SM13A-4147:
FLARE (Facility for Laboratory Reconnection Experiments): A Major Next-Step for Laboratory Studies of Magnetic Reconnection

Monday, 15 December 2014
Hantao Ji1, Amitava Bhattacharjee1, Stewart Prager1, William S Daughton2, Stuart D Bale3, Troy A Carter4, Neal Crocker4, James Frederick Drake5, Jan Egedal6, John Sarff6, John Wallace6, Elena Belova7, Robert Ellis7, William R Fox II7, Phil Heitzenroeder7, Mike Kalish7, Jonathan Jara-Almonte7, Clayton Edward Myers7, Weiguo Que7, Yang Ren7, Peter Titus7, Masaaki Yamada7 and Jongsoo Yoo7, (1)Princeton University, Princeton, NJ, United States, (2)Los Alamos National Laboratory, Los Alamos, NM, United States, (3)University of California Berkeley, Berkeley, CA, United States, (4)University of California Los Angeles, Los Angeles, CA, United States, (5)University of Maryland, College Park, MD, United States, (6)University of Wisconsin Madison, Madison, WI, United States, (7)Princeton Plasma Physics Laboratory, Princeton, NJ, United States
Abstract:
A new intermediate-scale plasma experiment, called the Facility for Laboratory Reconnection Experiments or FLARE, is under construction at Princeton as a joint project by five universities and two national labs to study magnetic reconnection in regimes directly relevant to space, solar and astrophysical plasmas.

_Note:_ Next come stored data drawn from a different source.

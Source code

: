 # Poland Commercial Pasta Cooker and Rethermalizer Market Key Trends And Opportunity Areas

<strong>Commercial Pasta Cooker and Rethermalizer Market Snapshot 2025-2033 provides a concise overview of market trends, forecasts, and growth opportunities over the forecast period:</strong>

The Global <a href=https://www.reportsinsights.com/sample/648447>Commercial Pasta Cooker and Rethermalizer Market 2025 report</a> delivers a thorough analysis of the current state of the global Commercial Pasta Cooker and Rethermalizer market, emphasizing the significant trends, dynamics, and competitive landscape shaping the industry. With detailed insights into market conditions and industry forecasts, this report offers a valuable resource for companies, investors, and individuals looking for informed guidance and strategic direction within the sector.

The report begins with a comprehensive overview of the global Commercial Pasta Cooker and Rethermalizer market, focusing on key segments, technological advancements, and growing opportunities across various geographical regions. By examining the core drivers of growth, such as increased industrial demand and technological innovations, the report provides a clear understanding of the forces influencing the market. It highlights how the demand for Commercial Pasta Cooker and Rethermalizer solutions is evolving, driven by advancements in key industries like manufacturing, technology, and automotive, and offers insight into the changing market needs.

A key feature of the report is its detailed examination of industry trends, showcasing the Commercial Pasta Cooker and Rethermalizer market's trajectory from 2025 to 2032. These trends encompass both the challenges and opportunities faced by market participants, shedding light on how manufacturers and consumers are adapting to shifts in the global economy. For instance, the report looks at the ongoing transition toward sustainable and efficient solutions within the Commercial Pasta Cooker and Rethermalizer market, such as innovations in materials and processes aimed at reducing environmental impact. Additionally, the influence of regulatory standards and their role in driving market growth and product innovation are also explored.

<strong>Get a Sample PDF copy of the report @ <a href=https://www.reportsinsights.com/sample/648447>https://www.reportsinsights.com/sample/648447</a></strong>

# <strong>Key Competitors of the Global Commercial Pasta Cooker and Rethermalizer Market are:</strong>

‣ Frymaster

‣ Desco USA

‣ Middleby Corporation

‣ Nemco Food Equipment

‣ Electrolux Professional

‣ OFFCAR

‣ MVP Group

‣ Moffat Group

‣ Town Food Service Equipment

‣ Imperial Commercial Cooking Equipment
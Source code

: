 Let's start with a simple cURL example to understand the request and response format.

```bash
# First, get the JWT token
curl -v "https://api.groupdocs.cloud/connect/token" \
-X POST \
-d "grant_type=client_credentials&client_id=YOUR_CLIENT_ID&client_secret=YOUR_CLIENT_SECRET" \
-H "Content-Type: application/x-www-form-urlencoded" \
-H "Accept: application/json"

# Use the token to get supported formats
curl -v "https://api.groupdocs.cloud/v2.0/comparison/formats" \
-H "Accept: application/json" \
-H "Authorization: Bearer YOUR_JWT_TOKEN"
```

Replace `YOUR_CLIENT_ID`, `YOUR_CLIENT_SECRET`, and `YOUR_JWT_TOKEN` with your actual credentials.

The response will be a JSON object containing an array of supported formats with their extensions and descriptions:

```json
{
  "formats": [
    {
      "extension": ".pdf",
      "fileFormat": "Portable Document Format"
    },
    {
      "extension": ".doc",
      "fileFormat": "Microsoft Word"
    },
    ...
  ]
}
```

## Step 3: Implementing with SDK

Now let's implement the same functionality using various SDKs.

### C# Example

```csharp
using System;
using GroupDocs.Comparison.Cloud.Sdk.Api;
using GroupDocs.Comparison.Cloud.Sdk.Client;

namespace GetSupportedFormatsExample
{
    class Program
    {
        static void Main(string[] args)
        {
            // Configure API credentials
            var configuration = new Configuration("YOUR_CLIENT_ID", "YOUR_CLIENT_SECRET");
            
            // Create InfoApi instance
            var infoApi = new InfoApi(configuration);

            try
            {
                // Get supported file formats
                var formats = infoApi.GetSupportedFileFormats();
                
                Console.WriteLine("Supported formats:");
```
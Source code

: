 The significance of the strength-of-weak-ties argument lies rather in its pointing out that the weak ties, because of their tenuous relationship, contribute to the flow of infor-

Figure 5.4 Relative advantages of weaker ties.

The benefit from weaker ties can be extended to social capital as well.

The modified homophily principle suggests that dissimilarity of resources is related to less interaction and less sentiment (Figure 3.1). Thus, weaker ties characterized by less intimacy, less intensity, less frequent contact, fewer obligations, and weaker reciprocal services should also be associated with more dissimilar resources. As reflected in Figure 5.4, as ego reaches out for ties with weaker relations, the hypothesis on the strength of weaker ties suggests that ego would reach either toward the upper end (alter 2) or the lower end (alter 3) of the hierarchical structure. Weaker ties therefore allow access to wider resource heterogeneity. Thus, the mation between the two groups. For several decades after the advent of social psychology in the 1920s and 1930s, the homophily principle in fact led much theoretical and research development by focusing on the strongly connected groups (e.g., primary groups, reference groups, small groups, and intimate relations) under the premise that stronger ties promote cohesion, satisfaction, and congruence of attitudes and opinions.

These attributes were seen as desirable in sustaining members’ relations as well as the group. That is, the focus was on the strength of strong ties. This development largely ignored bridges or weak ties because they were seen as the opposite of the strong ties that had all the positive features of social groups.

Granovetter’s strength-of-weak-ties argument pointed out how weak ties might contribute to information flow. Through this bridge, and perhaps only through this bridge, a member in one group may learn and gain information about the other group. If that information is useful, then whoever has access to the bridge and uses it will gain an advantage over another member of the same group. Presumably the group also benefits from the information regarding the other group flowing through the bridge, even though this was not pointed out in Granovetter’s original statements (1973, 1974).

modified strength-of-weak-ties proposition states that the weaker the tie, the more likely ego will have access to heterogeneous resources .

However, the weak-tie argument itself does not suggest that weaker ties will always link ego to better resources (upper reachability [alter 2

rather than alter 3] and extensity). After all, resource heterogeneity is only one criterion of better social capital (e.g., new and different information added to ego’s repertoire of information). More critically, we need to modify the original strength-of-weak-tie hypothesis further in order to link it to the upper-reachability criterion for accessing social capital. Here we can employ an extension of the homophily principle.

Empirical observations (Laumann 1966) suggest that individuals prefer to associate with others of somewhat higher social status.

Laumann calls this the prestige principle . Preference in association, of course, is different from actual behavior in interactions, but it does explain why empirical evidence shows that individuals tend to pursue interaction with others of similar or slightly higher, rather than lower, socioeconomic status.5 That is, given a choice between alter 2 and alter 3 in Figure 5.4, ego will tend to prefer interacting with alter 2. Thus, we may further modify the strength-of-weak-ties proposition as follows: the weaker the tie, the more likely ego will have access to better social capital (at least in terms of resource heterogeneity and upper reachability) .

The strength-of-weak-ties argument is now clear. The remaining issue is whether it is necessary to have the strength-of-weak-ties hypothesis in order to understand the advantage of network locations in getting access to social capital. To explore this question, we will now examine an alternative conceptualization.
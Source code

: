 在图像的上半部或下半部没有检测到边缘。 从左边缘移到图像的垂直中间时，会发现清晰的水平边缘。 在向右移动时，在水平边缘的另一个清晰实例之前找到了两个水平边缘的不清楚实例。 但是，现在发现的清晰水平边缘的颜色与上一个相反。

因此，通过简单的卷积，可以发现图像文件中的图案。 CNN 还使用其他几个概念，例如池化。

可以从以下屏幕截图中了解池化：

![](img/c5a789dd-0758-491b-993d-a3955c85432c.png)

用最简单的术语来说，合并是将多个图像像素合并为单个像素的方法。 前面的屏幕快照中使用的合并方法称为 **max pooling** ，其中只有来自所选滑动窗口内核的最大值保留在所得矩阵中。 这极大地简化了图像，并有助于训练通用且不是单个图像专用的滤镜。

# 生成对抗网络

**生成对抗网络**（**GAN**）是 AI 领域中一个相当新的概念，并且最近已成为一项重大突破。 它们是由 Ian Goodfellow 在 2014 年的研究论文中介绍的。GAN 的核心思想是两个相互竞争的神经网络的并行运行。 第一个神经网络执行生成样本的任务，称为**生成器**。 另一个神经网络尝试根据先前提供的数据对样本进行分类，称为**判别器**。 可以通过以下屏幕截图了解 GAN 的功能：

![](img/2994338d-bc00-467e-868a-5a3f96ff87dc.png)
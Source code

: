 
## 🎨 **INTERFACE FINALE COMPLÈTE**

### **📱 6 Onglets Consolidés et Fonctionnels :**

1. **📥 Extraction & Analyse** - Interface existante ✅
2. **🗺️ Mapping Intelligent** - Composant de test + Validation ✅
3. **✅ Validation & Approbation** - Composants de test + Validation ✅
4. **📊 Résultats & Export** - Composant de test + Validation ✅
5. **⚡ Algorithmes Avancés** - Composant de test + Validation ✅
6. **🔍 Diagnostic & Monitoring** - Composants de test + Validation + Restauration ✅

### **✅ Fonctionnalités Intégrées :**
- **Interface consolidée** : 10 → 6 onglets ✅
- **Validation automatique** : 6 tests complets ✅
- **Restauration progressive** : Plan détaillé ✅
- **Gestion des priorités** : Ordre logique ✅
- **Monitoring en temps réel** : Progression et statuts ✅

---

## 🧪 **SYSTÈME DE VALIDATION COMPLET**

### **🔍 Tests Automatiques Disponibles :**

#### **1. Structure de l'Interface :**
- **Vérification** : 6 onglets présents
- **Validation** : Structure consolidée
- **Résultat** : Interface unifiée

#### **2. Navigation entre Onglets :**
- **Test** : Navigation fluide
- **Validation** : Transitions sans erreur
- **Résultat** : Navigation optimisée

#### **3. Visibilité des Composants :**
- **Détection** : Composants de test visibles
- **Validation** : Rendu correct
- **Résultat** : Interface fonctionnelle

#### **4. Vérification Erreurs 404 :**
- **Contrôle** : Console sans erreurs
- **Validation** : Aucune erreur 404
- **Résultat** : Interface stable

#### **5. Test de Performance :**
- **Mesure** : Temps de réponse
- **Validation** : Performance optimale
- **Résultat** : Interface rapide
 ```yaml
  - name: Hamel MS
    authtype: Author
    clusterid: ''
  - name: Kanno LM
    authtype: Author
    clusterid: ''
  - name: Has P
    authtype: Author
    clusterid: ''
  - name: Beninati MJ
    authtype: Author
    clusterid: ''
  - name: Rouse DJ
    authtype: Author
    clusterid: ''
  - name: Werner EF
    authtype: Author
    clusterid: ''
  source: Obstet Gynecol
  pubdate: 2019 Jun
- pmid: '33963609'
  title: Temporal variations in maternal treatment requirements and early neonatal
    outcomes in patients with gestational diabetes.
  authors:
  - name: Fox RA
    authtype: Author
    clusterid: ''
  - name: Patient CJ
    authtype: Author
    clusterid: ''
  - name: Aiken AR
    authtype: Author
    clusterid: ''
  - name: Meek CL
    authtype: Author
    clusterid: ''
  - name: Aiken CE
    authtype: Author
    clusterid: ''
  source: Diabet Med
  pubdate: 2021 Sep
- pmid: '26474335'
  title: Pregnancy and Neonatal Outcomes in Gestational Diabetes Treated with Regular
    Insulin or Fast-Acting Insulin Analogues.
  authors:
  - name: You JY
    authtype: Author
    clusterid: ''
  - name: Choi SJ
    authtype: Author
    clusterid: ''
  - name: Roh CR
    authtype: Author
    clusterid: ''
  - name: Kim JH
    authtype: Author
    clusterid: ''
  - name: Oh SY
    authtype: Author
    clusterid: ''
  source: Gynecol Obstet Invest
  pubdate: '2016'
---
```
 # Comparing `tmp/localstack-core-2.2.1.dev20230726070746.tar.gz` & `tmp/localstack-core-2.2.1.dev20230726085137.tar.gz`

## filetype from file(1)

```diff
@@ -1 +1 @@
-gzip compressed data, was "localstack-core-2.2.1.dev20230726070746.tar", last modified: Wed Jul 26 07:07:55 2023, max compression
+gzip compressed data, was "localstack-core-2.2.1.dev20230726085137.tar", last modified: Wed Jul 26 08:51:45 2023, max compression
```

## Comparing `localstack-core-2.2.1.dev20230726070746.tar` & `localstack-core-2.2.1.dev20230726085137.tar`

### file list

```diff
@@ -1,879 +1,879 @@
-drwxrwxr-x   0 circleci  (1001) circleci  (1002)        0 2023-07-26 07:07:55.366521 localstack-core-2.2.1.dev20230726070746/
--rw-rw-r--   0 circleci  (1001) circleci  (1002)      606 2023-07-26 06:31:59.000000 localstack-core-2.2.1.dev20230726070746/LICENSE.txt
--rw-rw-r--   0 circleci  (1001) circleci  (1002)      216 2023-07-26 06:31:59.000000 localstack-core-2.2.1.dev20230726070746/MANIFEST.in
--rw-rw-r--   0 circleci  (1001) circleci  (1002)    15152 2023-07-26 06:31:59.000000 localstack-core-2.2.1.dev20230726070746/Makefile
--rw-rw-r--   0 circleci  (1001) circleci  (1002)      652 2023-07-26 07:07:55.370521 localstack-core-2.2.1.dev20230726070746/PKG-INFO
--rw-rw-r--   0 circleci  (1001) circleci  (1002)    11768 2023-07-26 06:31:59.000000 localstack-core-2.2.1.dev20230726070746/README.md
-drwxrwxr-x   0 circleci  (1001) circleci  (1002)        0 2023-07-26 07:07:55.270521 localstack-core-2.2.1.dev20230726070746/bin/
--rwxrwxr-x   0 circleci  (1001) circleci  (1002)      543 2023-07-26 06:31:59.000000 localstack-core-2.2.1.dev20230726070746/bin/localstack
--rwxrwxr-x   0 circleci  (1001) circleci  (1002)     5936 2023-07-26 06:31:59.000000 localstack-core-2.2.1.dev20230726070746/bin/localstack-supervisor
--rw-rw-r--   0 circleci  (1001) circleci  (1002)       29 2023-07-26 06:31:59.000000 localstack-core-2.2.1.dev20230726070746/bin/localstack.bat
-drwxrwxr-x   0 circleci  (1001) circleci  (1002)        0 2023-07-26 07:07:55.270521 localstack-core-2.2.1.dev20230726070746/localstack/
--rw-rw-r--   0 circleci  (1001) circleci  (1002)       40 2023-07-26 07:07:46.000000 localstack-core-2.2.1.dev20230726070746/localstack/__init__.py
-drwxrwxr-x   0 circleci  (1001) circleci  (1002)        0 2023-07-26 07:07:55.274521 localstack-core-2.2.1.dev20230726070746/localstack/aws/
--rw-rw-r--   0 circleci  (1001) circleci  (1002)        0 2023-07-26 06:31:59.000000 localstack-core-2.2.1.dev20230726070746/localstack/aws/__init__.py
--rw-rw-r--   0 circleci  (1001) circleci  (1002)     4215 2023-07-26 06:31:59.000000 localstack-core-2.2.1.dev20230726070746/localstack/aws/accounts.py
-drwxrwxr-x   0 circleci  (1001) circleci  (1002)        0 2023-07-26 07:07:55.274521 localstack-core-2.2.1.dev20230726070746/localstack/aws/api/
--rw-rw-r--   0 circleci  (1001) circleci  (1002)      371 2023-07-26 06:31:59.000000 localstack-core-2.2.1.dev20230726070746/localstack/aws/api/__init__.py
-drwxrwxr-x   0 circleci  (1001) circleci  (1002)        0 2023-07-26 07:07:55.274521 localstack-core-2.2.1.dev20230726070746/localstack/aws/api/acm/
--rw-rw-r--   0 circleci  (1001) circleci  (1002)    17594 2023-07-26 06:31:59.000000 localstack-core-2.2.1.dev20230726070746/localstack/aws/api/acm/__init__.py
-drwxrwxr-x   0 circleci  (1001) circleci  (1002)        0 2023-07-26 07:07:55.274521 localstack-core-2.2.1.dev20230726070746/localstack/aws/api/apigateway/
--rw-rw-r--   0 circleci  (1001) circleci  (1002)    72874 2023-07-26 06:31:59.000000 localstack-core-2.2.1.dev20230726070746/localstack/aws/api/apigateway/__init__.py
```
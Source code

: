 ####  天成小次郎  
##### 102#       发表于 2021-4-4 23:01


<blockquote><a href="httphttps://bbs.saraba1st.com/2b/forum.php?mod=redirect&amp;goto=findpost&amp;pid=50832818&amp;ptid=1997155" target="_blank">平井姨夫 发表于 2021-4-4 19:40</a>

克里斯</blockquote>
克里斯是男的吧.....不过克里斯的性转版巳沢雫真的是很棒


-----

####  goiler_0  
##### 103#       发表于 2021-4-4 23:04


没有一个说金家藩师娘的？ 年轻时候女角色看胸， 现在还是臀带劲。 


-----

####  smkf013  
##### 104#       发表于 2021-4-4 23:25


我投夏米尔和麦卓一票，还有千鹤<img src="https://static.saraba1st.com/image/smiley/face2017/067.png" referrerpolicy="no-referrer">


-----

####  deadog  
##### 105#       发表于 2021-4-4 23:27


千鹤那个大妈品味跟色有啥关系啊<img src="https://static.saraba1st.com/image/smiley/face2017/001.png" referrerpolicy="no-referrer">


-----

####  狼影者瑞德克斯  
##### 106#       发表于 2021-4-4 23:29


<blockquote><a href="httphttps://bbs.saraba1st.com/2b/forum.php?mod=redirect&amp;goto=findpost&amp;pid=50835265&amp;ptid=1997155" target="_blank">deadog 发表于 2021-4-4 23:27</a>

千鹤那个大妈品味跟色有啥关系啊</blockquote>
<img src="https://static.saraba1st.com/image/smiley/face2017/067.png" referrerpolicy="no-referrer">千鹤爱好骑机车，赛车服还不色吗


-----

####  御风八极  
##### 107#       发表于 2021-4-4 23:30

The currently existing small-scale experiments have been focusing on the single X-line reconnection process in plasmas either with small effective sizes or at low Lundquist numbers, both of which are typically very large in natural plasmas. These new regimes involve multiple X-lines as guided by a reconnection \lq\lq phase diagram", in which different coupling mechanisms from the global system scale to the local dissipation scale are classified into different reconnection phases [H. Ji \& W. Daughton, Phys. Plasmas {\bf 18}, 111207 (2011)]. The design of the FLARE device is based on the existing Magnetic Reconnection Experiment (MRX) at Princeton (http://mrx.pppl.gov) and is to provide experimental access to the new phases involving multiple X-lines at large effective sizes and high Lundquist numbers, directly relevant to space and solar plasmas. The motivating major physics questions, the construction status, and the planned collaborative research especially with space and solar research communities will be discussed.